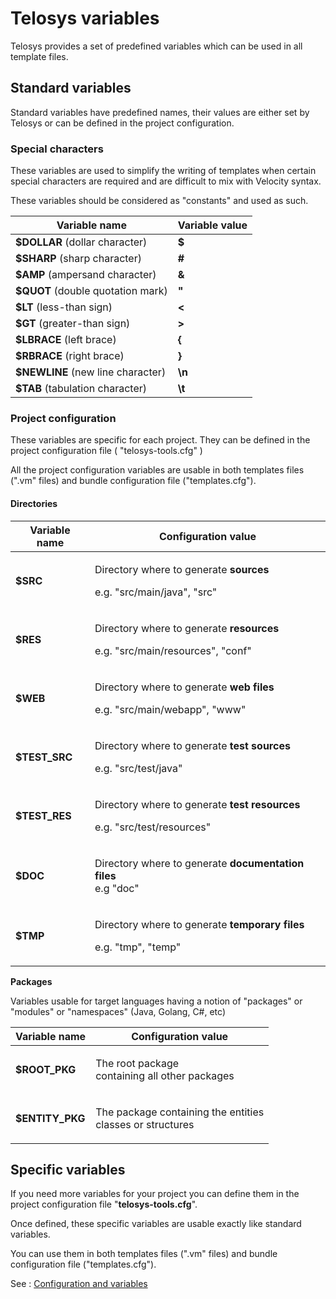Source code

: # Telosys variables

Telosys provides a set of predefined variables which can be used in all template files.

## Standard variables

Standard variables have predefined names, their values are either set by Telosys or can be defined in the project configuration.

### Special characters

These variables are used to simplify the writing of templates when certain special characters are required and are difficult to mix with Velocity syntax.

These variables should be considered as "constants" and used as such.

| Variable name                     | Variable value |
| --------------------------------- | -------------- |
| **$DOLLAR** (dollar character)    | **$**          |
| **$SHARP** (sharp character)      | **#**          |
| **$AMP** (ampersand character)    | **&**          |
| **$QUOT** (double quotation mark) | **"**          |
| **$LT** (less-than sign)          | **<**          |
| **$GT** (greater-than sign)       | **>**          |
| **$LBRACE** (left brace)          | **{**          |
| **$RBRACE** (right brace)         | **}**          |
| **$NEWLINE** (new line character) | **\n**         |
| **$TAB** (tabulation character)   | **\t**         |



### Project configuration

These variables are specific for each project. They can be defined in the project configuration file ( "telosys-tools.cfg" )

All the project configuration variables are usable in both templates files (".vm" files) and bundle configuration file ("templates.cfg").

#### Directories

| Variable name  | Configuration value                                                                                   |
| -------------- | ----------------------------------------------------------------------------------------------------- |
| **$SRC**       | <p>Directory where to generate <strong>sources</strong></p><p>e.g. "src/main/java", "src"</p>         |
| **$RES**       | <p>Directory where to generate <strong>resources</strong></p><p>e.g. "src/main/resources", "conf"</p> |
| **$WEB**       | <p>Directory where to generate <strong>web files</strong> </p><p>e.g. "src/main/webapp", "www"</p>    |
| **$TEST\_SRC** | <p>Directory where to generate <strong>test sources</strong></p><p>e.g. "src/test/java"</p>           |
| **$TEST\_RES** | <p>Directory where to generate <strong>test resources</strong></p><p>e.g. "src/test/resources"</p>    |
| **$DOC**       | <p>Directory where to generate <strong>documentation files</strong><br>e.g "doc" </p>                 |
| **$TMP**       | <p>Directory where to generate <strong>temporary files</strong> </p><p>e.g. "tmp", "temp"</p>         |

**Packages**

Variables usable for target languages having a notion of "packages" or "modules" or "namespaces" (Java, Golang, C#, etc)

| Variable name    | Configuration value                                                  |
| ---------------- | -------------------------------------------------------------------- |
| **$ROOT\_PKG**   | <p>The root package <br>containing all other packages</p>            |
| **$ENTITY\_PKG** | <p>The package containing the entities <br>classes or structures</p> |

## Specific variables

If you need more variables for your project you can define them in the project configuration file "**telosys-tools.cfg**".

Once defined, these specific variables are usable exactly like standard variables.

You can use them in both templates files (".vm" files) and bundle configuration file ("templates.cfg").

See : [Configuration and variables](../project-configuration.md)

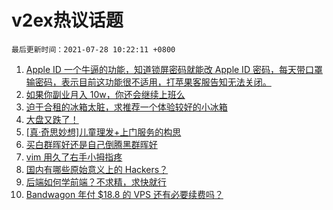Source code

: # v2ex热议话题

`最后更新时间：2021-07-28 10:22:11 +0800`

1. [Apple ID 一个牛逼的功能，知道锁屏密码就能改 Apple ID 密码，每天带口罩输密码，表示目前这功能很不适用，打苹果客服告知无法关闭。](https://www.v2ex.com/t/792015)
1. [如果你副业月入 10w，你还会继续上班么](https://www.v2ex.com/t/792067)
1. [迫于合租的冰箱太脏，求推荐一个体验较好的小冰箱](https://www.v2ex.com/t/792002)
1. [大盘又跌了！](https://www.v2ex.com/t/792061)
1. [[真·奇思妙想]儿童理发+上门服务的构思](https://www.v2ex.com/t/792047)
1. [买白群晖好还是自己倒腾黑群晖好](https://www.v2ex.com/t/792068)
1. [vim 用久了右手小拇指疼](https://www.v2ex.com/t/792022)
1. [国内有哪些原始意义上的 Hackers？](https://www.v2ex.com/t/792111)
1. [后端如何学前端？不求精，求快就行](https://www.v2ex.com/t/792134)
1. [Bandwagon 年付 $18.8 的 VPS 还有必要续费吗？](https://www.v2ex.com/t/792085)

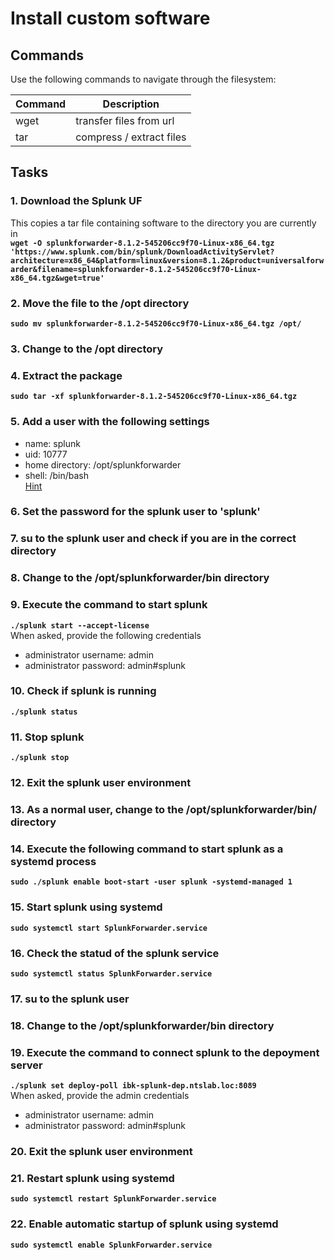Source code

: # Install custom software
## Commands
Use the following commands to navigate through the filesystem:

| Command | Description |
| --- | --- |
| wget | transfer files from url |
| tar | compress / extract files |


## Tasks
### 1. Download the Splunk UF
This copies a tar file containing software to the directory you are currently in  
**`wget -O splunkforwarder-8.1.2-545206cc9f70-Linux-x86_64.tgz 'https://www.splunk.com/bin/splunk/DownloadActivityServlet?architecture=x86_64&platform=linux&version=8.1.2&product=universalforwarder&filename=splunkforwarder-8.1.2-545206cc9f70-Linux-x86_64.tgz&wget=true'`**  

### 2. Move the file to the /opt directory
**`sudo mv splunkforwarder-8.1.2-545206cc9f70-Linux-x86_64.tgz /opt/`**  

### 3. Change to the /opt directory

### 4. Extract the package
**`sudo tar -xf splunkforwarder-8.1.2-545206cc9f70-Linux-x86_64.tgz`**  

### 5. Add a user with the following settings
* name: splunk
* uid: 10777
* home directory: /opt/splunkforwarder
* shell: /bin/bash  
[Hint](doc/Labguide/install-software-custom-hints.md#5-Add-a-user-with-the-following-settings)

### 6. Set the password for the splunk user to 'splunk'
### 7. su to the splunk user and check if you are in the correct directory
### 8. Change to the /opt/splunkforwarder/bin directory
### 9. Execute the command to start splunk
**`./splunk start --accept-license`**  
When asked, provide the following credentials  
* administrator username: admin
* administrator password: admin#splunk

### 10. Check if splunk is running
**`./splunk status`**  

### 11. Stop splunk
**`./splunk stop`**

### 12. Exit the splunk user environment
### 13. As a normal user, change to the /opt/splunkforwarder/bin/ directory

### 14. Execute the following command to start splunk as a systemd process
**`sudo ./splunk enable boot-start -user splunk -systemd-managed 1`**

### 15. Start splunk using systemd
**`sudo systemctl start SplunkForwarder.service`**

### 16. Check the statud of the splunk service
**`sudo systemctl status SplunkForwarder.service`**

### 17. su to the splunk user
### 18. Change to the /opt/splunkforwarder/bin directory
### 19. Execute the command to connect splunk to the depoyment server
**`./splunk set deploy-poll ibk-splunk-dep.ntslab.loc:8089`**  
When asked, provide the admin credentials  
* administrator username: admin
* administrator password: admin#splunk  

### 20. Exit the splunk user environment
### 21. Restart splunk using systemd
**`sudo systemctl restart SplunkForwarder.service`**

### 22. Enable automatic startup of splunk using systemd
**`sudo systemctl enable SplunkForwarder.service`**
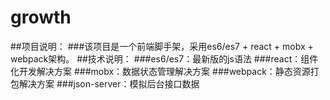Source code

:# growth
##项目说明：
  ###该项目是一个前端脚手架，采用es6/es7 + react + mobx + webpack架构。
##技术说明：
  ###es6/es7：最新版的js语法
  ###react：组件化开发解决方案
  ###mobx：数据状态管理解决方案
  ###webpack：静态资源打包解决方案
  ###json-server：模拟后台接口数据
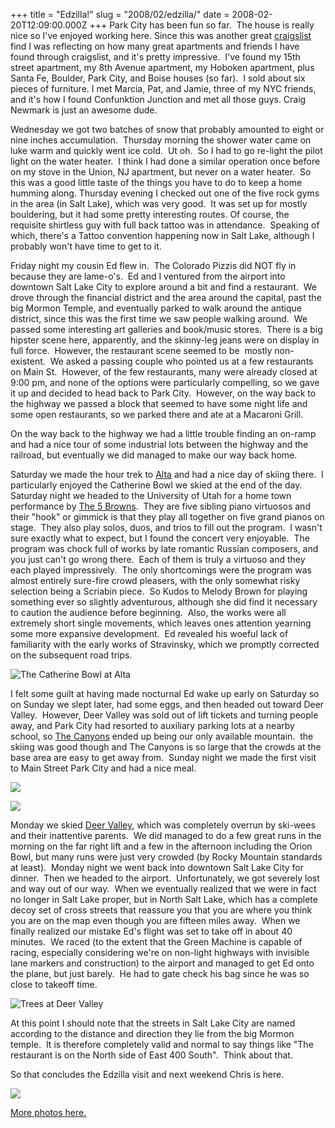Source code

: +++
title = "Edzilla!"
slug = "2008/02/edzilla/"
date = 2008-02-20T12:09:00.000Z
+++
Park City has been fun so far.  The house is really nice so I've enjoyed working here. Since this was another great [craigslist](http://www.craigslist.org) find I was reflecting on how many great apartments and friends I have found through craigslist, and it's pretty impressive.  I've found my 15th street apartment, my 8th Avenue apartment, my Hoboken apartment, plus Santa Fe, Boulder, Park City, and Boise houses (so far).  I sold about six pieces of furniture. I met Marcia, Pat, and Jamie, three of my NYC friends, and it's how I found Confunktion Junction and met all those guys. Craig Newmark is just an awesome dude.

Wednesday we got two batches of snow that probably amounted to eight or nine inches accumulation.  Thursday morning the shower water came on luke warm and quickly went ice cold.  Ut oh.  So I had to go re-light the pilot light on the water heater.  I think I had done a similar operation once before on my stove in the Union, NJ apartment, but never on a water heater.  So this was a good little taste of the things you have to do to keep a home humming along. Thursday evening I checked out one of the five rock gyms in the area (in Salt Lake), which was very good.  It was set up for mostly bouldering, but it had some pretty interesting routes. Of course, the requisite shirtless guy with full back tattoo was in attendance.  Speaking of which, there's a Tattoo convention happening now in Salt Lake, although I probably won't have time to get to it.

Friday night my cousin Ed flew in.  The Colorado Pizzis did NOT fly in because they are lame-o's.  Ed and I ventured from the airport into downtown Salt Lake City to explore around a bit and find a restaurant.  We drove through the financial district and the area around the capital, past the big Mormon Temple, and eventually parked to walk around the antique district, since this was the first time we saw people walking around.  We passed some interesting art galleries and book/music stores.  There is a big hipster scene here, apparently, and the skinny-leg jeans were on display in full force.  However, the restaurant scene seemed to be  mostly non-existent.  We asked a passing couple who pointed us at a few restaurants on Main St.  However, of the few restaurants, many were already closed at 9:00 pm, and none of the options were particularly compelling, so we gave it up and decided to head back to Park City.  However, on the way back to the highway we passed a block that seemed to have some night life and some open restaurants, so we parked there and ate at a Macaroni Grill.

On the way back to the highway we had a little trouble finding an on-ramp and had a nice tour of some industrial lots between the highway and the railroad, but eventually we did managed to make our way back home.

Saturday we made the hour trek to [Alta](http://www.alta.com) and had a nice day of skiing there.  I particularly enjoyed the Catherine Bowl we skied at the end of the day.  Saturday night we headed to the University of Utah for a home town performance by [The 5 Browns](http://www.the5browns.com/).  They are five sibling piano virtuosos and their "hook" or gimmick is that they play all together on five grand pianos on stage.  They also play solos, duos, and trios to fill out the program.  I wasn't sure exactly what to expect, but I found the concert very enjoyable.  The program was chock full of works by late romantic Russian composers, and you just can't go wrong there.  Each of them is truly a virtuoso and they each played impressively.  The only shortcomings were the program was almost entirely sure-fire crowd pleasers, with the only somewhat risky selection being a Scriabin piece.  So Kudos to Melody Brown for playing something ever so slightly adventurous, although she did find it necessary to caution the audience before beginning.  Also, the works were all extremely short single movements, which leaves ones attention yearning some more expansive development.  Ed revealed his woeful lack of familiarity with the early works of Stravinsky, which we promptly corrected on the subsequent road trips.

![The Catherine Bowl at Alta](https://peterlyons-org.s3.amazonaws.com/photos/park_city_2008/066_alta_catherine_bowl.jpg)

I felt some guilt at having made nocturnal Ed wake up early on Saturday so on Sunday we slept later, had some eggs, and then headed out toward Deer Valley.  However, Deer Valley was sold out of lift tickets and turning people away, and Park City had resorted to auxiliary parking lots at a nearby school, so [The Canyons](http://thecanyons.com/) ended up being our only available mountain.  the skiing was good though and The Canyons is so large that the crowds at the base area are easy to get away from.  Sunday night we made the first visit to Main Street Park City and had a nice meal.

![](https://peterlyons-org.s3.amazonaws.com/photos/park_city_2008/070_ed_breakfast.jpg)

![](https://peterlyons-org.s3.amazonaws.com/photos/park_city_2008/080_dinner_park_city.jpg)

Monday we skied [Deer Valley](http://www.deervalley.com/), which was completely overrun by ski-wees and their inattentive parents.  We did managed to do a few great runs in the morning on the far right lift and a few in the afternoon including the Orion Bowl, but many runs were just very crowded (by Rocky Mountain standards at least).  Monday night we went back into downtown Salt Lake City for dinner.  Then we headed to the airport.  Unfortunately, we got severely lost and way out of our way.  When we eventually realized that we were in fact no longer in Salt Lake proper, but in North Salt Lake, which has a complete decoy set of cross streets that reassure you that you are where you think you are on the map even though you are fifteen miles away.  When we finally realized our mistake Ed's flight was set to take off in about 40 minutes.  We raced (to the extent that the Green Machine is capable of racing, especially considering we're on non-light highways with invisible lane markers and construction) to the airport and managed to get Ed onto the plane, but just barely.  He had to gate check his bag since he was so close to takeoff time.

![Trees at Deer Valley](https://peterlyons-org.s3.amazonaws.com/photos/park_city_2008/084_deer_valley_trees.jpg)

At this point I should note that the streets in Salt Lake City are named according to the distance and direction they lie from the big Mormon temple.  It is therefore completely valid and normal to say things like "The restaurant is on the North side of East 400 South".  Think about that.

So that concludes the Edzilla visit and next weekend Chris is here.

![](https://peterlyons-org.s3.amazonaws.com/photos/park_city_2008/092_deer_valley_lift_shadow.jpg)

[More photos here.](/app/photos?gallery=park_city_2008)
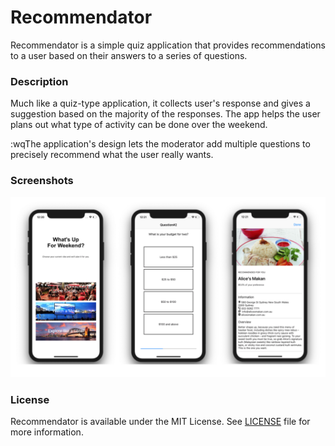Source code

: # Recommendator

Recommendator is a simple quiz application that provides recommendations to a user based on their answers to a series of questions.

### Description

Much like a quiz-type application, it collects user's response and gives a suggestion based on the majority of the responses. The app helps the user plans out what type of activity
can be done over the weekend. 

:wqThe application's design lets the moderator add multiple questions to precisely recommend what the user really wants.

### Screenshots

![Recommendator](recommendator.png)

### License

Recommendator is available under the MIT License. See [LICENSE](https://github.com/arvnq/Recommendator/blob/master/LICENSE) file for more information.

▶ **EXERCISE GOAL**
Return the lines of the records that include the string "provides".

▶ **TASK ANSWER**
Telosys provides a set of predefined variables which can be used in all template files.
Recommendator is a simple quiz application that provides recommendations to a user based on their answers to a series of questions.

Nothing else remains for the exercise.